[Collected data]
——
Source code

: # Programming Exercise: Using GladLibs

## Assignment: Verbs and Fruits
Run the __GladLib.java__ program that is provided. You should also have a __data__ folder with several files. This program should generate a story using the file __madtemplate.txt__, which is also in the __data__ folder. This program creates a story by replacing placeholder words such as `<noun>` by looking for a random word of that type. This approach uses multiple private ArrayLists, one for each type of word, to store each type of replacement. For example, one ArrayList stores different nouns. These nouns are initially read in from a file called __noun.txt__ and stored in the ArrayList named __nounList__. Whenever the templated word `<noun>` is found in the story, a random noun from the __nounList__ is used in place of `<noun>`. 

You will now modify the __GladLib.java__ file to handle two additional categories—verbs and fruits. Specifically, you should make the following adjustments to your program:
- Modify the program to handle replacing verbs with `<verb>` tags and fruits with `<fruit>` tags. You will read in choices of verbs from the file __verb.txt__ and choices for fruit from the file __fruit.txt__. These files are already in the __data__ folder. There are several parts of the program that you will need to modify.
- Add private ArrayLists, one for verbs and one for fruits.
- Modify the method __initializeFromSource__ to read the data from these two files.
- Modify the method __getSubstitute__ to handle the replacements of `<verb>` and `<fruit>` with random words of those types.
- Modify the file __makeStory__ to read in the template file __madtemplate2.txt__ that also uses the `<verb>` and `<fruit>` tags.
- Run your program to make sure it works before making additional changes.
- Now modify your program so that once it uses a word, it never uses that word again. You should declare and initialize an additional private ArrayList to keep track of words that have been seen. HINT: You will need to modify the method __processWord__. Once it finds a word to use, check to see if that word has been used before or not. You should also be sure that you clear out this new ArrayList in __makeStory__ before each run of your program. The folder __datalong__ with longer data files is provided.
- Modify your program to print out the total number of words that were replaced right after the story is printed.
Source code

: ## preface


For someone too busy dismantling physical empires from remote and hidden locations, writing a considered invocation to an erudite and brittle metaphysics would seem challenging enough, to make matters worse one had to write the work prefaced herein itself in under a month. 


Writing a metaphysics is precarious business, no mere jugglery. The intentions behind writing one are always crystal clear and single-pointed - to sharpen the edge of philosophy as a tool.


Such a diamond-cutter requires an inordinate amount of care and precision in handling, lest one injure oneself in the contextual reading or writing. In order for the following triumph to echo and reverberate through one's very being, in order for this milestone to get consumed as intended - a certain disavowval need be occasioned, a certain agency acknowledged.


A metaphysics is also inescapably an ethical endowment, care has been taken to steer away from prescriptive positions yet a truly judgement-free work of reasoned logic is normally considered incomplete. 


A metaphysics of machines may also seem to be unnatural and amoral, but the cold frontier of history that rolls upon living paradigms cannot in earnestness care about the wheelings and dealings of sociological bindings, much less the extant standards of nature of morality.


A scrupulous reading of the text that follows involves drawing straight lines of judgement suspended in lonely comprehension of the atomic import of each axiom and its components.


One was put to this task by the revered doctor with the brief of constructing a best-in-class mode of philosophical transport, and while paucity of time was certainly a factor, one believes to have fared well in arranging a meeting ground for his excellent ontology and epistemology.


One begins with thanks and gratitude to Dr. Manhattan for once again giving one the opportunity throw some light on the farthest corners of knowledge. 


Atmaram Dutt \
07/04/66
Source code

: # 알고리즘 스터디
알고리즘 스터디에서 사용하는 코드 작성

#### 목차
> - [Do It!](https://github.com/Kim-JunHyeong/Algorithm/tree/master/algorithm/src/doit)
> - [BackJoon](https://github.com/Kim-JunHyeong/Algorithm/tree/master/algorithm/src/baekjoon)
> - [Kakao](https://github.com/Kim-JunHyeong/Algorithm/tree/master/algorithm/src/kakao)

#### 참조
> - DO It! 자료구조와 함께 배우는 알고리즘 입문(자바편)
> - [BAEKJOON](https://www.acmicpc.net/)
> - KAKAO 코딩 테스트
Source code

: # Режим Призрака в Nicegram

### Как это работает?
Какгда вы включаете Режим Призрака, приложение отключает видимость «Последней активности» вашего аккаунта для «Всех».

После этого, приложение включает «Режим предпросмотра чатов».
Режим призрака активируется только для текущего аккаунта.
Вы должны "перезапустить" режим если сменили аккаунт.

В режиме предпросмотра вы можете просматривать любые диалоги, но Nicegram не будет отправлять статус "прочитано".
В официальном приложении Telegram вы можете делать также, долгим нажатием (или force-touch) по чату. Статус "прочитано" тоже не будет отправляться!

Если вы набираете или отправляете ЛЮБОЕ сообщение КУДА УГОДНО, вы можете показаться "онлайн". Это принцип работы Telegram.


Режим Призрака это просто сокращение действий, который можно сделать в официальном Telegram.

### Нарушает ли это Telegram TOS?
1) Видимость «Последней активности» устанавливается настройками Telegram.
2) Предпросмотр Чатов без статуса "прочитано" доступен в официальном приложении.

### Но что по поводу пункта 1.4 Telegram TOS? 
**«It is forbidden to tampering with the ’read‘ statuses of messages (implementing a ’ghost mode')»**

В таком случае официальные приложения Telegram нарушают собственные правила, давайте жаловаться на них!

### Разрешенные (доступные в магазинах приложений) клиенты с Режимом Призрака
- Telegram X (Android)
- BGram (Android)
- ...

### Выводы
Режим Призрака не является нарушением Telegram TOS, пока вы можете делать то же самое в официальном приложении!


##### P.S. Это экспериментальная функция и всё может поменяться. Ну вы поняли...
——
Gather each line from the entries above that includes the word "judgement".

Solution —
A metaphysics is also inescapably an ethical endowment, care has been taken to steer away from prescriptive positions yet a truly judgement-free work of reasoned logic is normally considered incomplete. 
A scrupulous reading of the text that follows involves drawing straight lines of judgement suspended in lonely comprehension of the atomic import of each axiom and its components.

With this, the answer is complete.